With all the excitement around season 3 of Twin Peaks, along with the recent statement from David Lynch that he will not be making any more films, there’s no better time to re-watch Mulholland Drive. Interestingly, when Mulholland Drive was originally released, the opposite was the case. A frustrated director jumping ship from TV to cinema. It remains his best and most impenetrable film.
Betty (Naomi Watts), a bright-eyed aspiring actress, arrives in LA hoping to realise her dream of becoming a successful actress. When she arrives at her aunt’s house, who’s out of town, Betty finds a mysterious woman in the property. It turns out Rita (Laura Harring), the name she adopts, was in a car crash and has no recollection of her identity. Betty is determined to help her discover who she really is.
Mulholland Drive is one of the most hotly-debated films of all time. It’s still impossible to fathom precisely what it’s about and Lynch seems disinclined to elaborate in any great detail. In the roundabout, it’s a commentary on Hollywood. Initially conceived as a TV pilot, it was filmed in two separate segments over a year apart. It’s as baffling as it is exhilarating.

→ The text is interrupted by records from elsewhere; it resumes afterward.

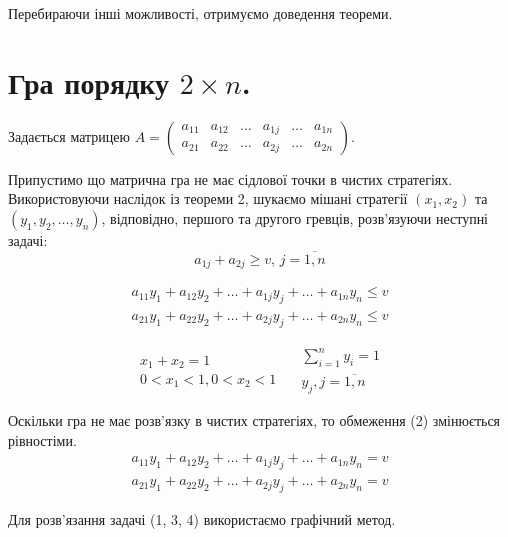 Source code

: \documentclass[12pt,a4paper]{report}
\begin{document}
Перебираючи інші можливості, отримуємо доведення теореми.

\clearpage

\chapter{Гра порядку $2 \times n$.}
Задається матрицею $A=\left ( \begin{array}{cccccc}
a_{11}&a_{12}&\dots&a_{1j}&\dots&a_{1n}\\
a_{21}&a_{22}&\dots&a_{2j}&\dots&a_{2n}
\end{array}\right)$.

Припустимо що матрична гра не має сідлової точки в чистих стратегіях. Використовуючи наслідок із теореми 2, шукаємо мішані стратегії $(x_1, x_2)$ та $(y_1,y_2,\dots,y_n)$, відповідно, першого та другого гревців, розв'язуючи неступні задачі:
\begin{equation}
a_{1j}+a_{2j} \ge v, \, j=\overline{1,n}
\end{equation}

\begin{equation}
\begin{array}{l}
a_{11}y_1+a_{12}y_2+\dots+a_{1j}y_j+\dots+a_{1n}y_n \le v\\
a_{21}y_1+a_{22}y_2+\dots+a_{2j}y_j+\dots+a_{2n}y_n \le v
\end{array}
\end{equation}

\begin{equation}
\begin{array}{c}
x_1+x_2=1\\
0<x_1<1, 0<x_2<1
\end{array}
\quad
\begin{array}{c}
\sum_{i=1}^n y_i=1\\
y_j, j=\overline{1,n}
\end{array}
\end{equation}

Оскільки гра не має розв'язку в чистих стратегіях, то обмеження (2) змінюється рівностіми.
\begin{equation}
\begin{array}{l}
a_{11}y_1+a_{12}y_2+\dots+a_{1j}y_j+\dots+a_{1n}y_n = v\\
a_{21}y_1+a_{22}y_2+\dots+a_{2j}y_j+\dots+a_{2n}y_n = v
\end{array}
\end{equation}

Для розв'язання задачі (1, 3, 4) використаємо графічний метод.
\end{document}
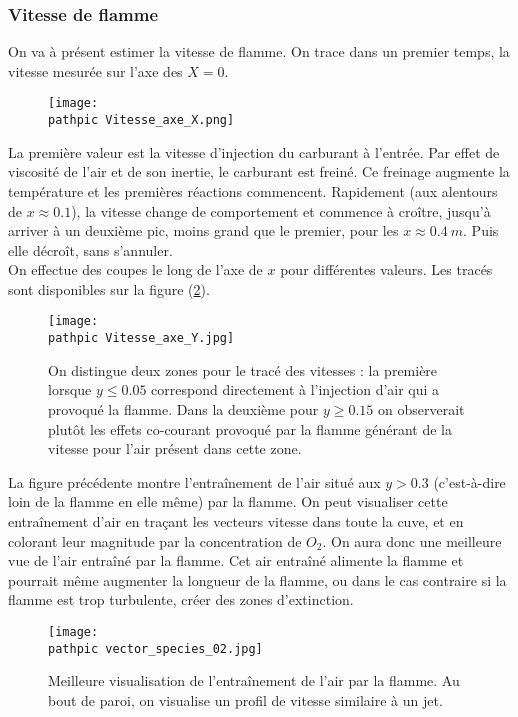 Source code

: \documentclass[a4paper,10pt]{article}
\newcommand\pathpic{/home/nsaura/Documents/new_doc/Latex_files/Pic/BE_combustion/}
\newcommand{\cad}{c'est-à-dire}
\newcommand\darker{\color{Maroon}}
\newcommand\black{\color{black}}
\begin{document}
{\darker \subsubsection*{Vitesse de flamme} \black
On va à présent estimer la vitesse de flamme. On trace dans un premier temps, la vitesse mesurée sur l'axe des $X=0$.

\begin{figure}[ht!]
\centering
\texttt{[image: \\pathpic Vitesse\_axe\_X.png]}
\caption{}
\label{}
\end{figure}

La première valeur est la vitesse d'injection du carburant à l'entrée. Par effet de viscosité de l'air et de son inertie, le carburant est freiné. Ce freinage augmente la température et les premières réactions commencent. Rapidement (aux alentours de $x \approx 0.1$), la vitesse change de comportement et commence à croître, jusqu'à arriver à un deuxième pic, moins grand que le premier, pour les $x \approx 0.4 \ m$. Puis elle décroît, sans s'annuler.\\
 On effectue des coupes le long de l'axe de $x$ pour différentes valeurs. Les tracés sont disponibles sur la figure (\ref{densite_vitesse}).
 
 \pagebreak
 \begin{figure}[ht!]
 \centering
 \texttt{[image: \\pathpic Vitesse\_axe\_Y.jpg]}
 \caption{On distingue deux zones pour le tracé des vitesses : la première lorsque $y \leq 0.05$ correspond directement à l'injection d'air qui a provoqué la flamme. Dans la deuxième pour $y \geq 0.15$ on observerait plutôt les effets co-courant provoqué par la flamme générant de la vitesse pour l'air présent dans cette zone.} 
 \label{densite_vitesse}
 \end{figure}
 
 \noindent La figure précédente montre l'entraînement de l'air situé aux $y > 0.3$ (\cad $ $ loin de la flamme en elle même) par la flamme. On peut visualiser cette entraînement d'air en traçant les vecteurs vitesse dans toute la cuve, et en colorant leur magnitude par la concentration de $O_2$. On aura donc une meilleure vue de l'air entraîné par la flamme. Cet air entraîné alimente la flamme et pourrait même augmenter la longueur de la flamme, ou dans le cas contraire si la flamme est trop turbulente, créer des zones d'extinction.
 
  \begin{figure}[ht!]
 \centering
 \texttt{[image: \\pathpic vector\_species\_02.jpg]}
 \caption{Meilleure visualisation de l'entraînement de l'air par la flamme. Au bout de paroi, on visualise un profil de vitesse similaire à un jet.}
 \label{vector_species}
 \end{figure}
 
}
\end{document}
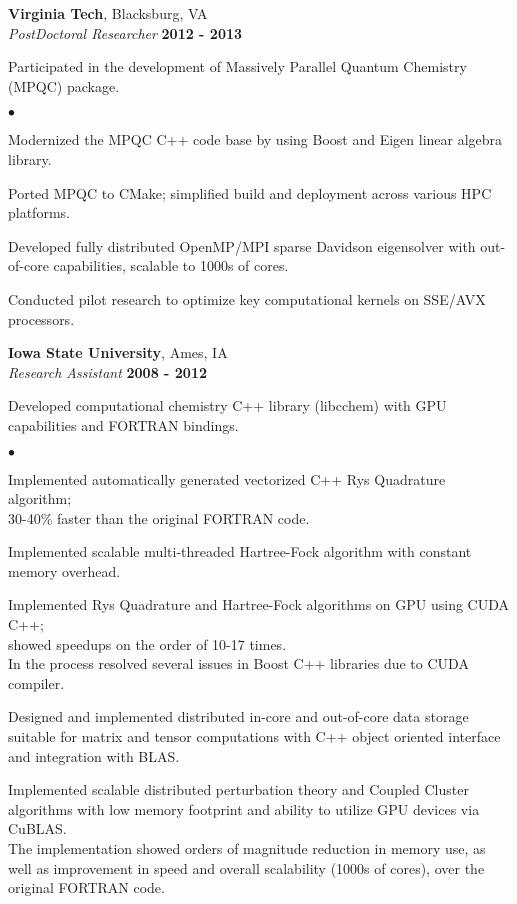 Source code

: \documentclass[overlap,line]{cv}
\newenvironment{list2}{
  \begin{list}{$\bullet$}{%
      \setlength{\itemsep}{0in}
      \setlength{\parsep}{0in} \setlength{\parskip}{0in}
      \setlength{\topsep}{0in} \setlength{\partopsep}{0in} 
      \setlength{\leftmargin}{0.2in}}}{\end{list}}
\begin{document}
\begin{resume}
\newpage

{\bf Virginia Tech}, Blacksburg, VA \\
{\it PostDoctoral Researcher} \hfill {\bf 2012 - 2013}

Participated in the development of Massively Parallel Quantum Chemistry (MPQC) package.
\vspace{.05in}
\begin{list2}
\item Modernized the MPQC C++ code base by using Boost and Eigen linear algebra library.
\item Ported MPQC to CMake; simplified build and deployment across various HPC platforms.
\item Developed fully distributed OpenMP/MPI sparse Davidson eigensolver
  with out-of-core capabilities, scalable to 1000s of cores.
\item Conducted pilot research to optimize key computational kernels on SSE/AVX processors.
\end{list2}


{\bf Iowa State University}, Ames, IA \\
{\it Research Assistant} \hfill {\bf 2008 - 2012}

Developed computational chemistry C++ library (libcchem) with GPU capabilities
and FORTRAN bindings.
\vspace{.05in}
\begin{list2}
\item Implemented automatically generated vectorized C++ Rys Quadrature algorithm; \\
  30-40\% faster than the original FORTRAN code.
\item Implemented scalable multi-threaded Hartree-Fock algorithm with constant memory overhead.
\item Implemented Rys Quadrature and Hartree-Fock algorithms on GPU using CUDA C++; \\
  showed speedups on the order of 10-17 times.\\
  In the process resolved several issues in Boost C++ libraries due to CUDA compiler.
\item Designed and implemented distributed in-core and out-of-core
  data storage suitable for matrix and tensor computations with C++
  object oriented interface and integration with BLAS.
\item Implemented scalable distributed perturbation theory and Coupled Cluster
  algorithms with low memory footprint and ability to utilize GPU devices via CuBLAS. \\
  The implementation showed orders of magnitude reduction in memory use, as
  well as improvement in speed and overall scalability (1000s of cores),
  over the original FORTRAN code.
\end{list2}



\end{resume}
\end{document}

Combining elements of Phycological drama, horror, soap opera and crime mystery, Mulholland Drive is a genre-bending classic which still retains the element of surprise.
• Back to Mulholland Drive featurette
• On the Road to Mulholland Drive featurette
• Criterion interview with Naomi Watts & David Lynch
• New Interview with Laura Elena Harring
• New interview with Mary Sweeney
• Interview with Angelo Badalamenti
• Introduction by Thierry Jousse
• In the Blue Box Featurette
• EPK Interviews: David Lynch, Naomi Watts, Justin Theroux, Laura Elena Harring
• Deleted Scene
The digitally restored Mulholland Drive is released on Blu-ray, DVD and EST by StudioCanal on Monday 22 May.